The recent violence and vandalism at South African universities is in reaction to “institutional racism” in a country “still dominated by white culture,” says South African Archbishop William Slattery of Pretoria.
At least three university campuses have been turned into battlegrounds due to student protests.
At the University of Pretoria, students have demanded to be taught in languages other than Afrikaans, which they associate with the apartheid.
The objection to being taught in Afrikaans is due to a feeling among South Africans that their languages are being pushed aside the Archbishop of Pretoria, who is also spokesperson for the Southern African Catholic Bishops' Conference, told Vatican Radio this week.

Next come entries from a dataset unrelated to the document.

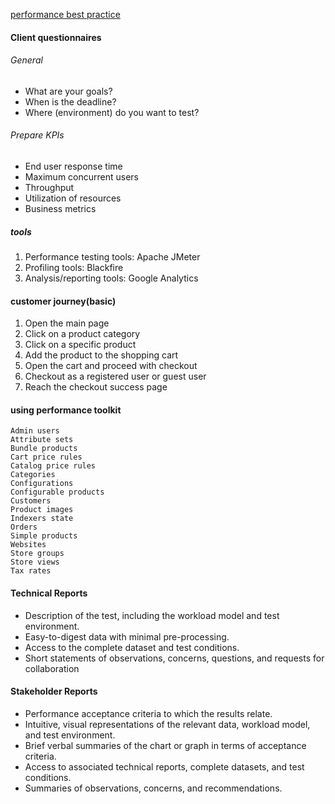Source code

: [performance best practice](https://experienceleague.adobe.com/docs/commerce-operations/performance-best-practices/overview.html?lang=en)

#### Client questionnaires 

###### General 
- What are your goals?
- When is the deadline?
- Where (environment) do you want to test?

###### Prepare KPIs
- End user response time
- Maximum concurrent users
- Throughput
- Utilization of resources
- Business metrics

##### tools
1. Performance testing tools: Apache JMeter
2. Profiling tools: Blackfire
3. Analysis/reporting tools: Google Analytics

#### customer journey(basic)
1. Open the main page
2. Click on a product category
3. Click on a specific product
4. Add the product to the shopping cart
5. Open the cart and proceed with checkout
6. Checkout as a registered user or guest user
7. Reach the checkout success page


#### using performance toolkit
    Admin users
    Attribute sets
    Bundle products
    Cart price rules
    Catalog price rules
    Categories
    Configurations
    Configurable products
    Customers
    Product images
    Indexers state
    Orders
    Simple products
    Websites
    Store groups
    Store views
    Tax rates
    
#### Technical Reports

- Description of the test, including the workload model and test environment.
- Easy-to-digest data with minimal pre-processing.
- Access to the complete dataset and test conditions.
- Short statements of observations, concerns, questions, and requests for collaboration

#### Stakeholder Reports

- Performance acceptance criteria to which the results relate.
- Intuitive, visual representations of the relevant data, workload model, and test environment.
- Brief verbal summaries of the chart or graph in terms of acceptance criteria.
- Access to associated technical reports, complete datasets, and test conditions.
- Summaries of observations, concerns, and recommendations.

"Very few white South Africans have made the effort to learn even a few words of local African languages,” he said. "There is institutional racism throughout the country, which is still dominated by white culture," he added.
The archbishop described apartheid, South Africa's system of racial segregation that ended in 1994 as having separated people racially, economically, geographically and linguistically.
"Integration is happening in churches and other places, but the pace of change is too slow," he continued.
"While inequality is felt acutely at universities and this is being articulated with force, it is present throughout South Africa and needs to be resolved by the whole country," the archbishop said.
At the University of Cape Town, students campaigning for black rights torched a bus, broke into residences and destroyed artworks depicting white founders. While North-West University in Mafikeng has been closed indefinitely after students burned a series of buildings including a science centre.
Last October, South Africa saw the biggest student protests to take place in the country since the apartheid, after proposed tuition fee hikes of 10-12 per cent sparked demonstrations.
The universities’ proposed fee increases were later scrapped following weeks of protests.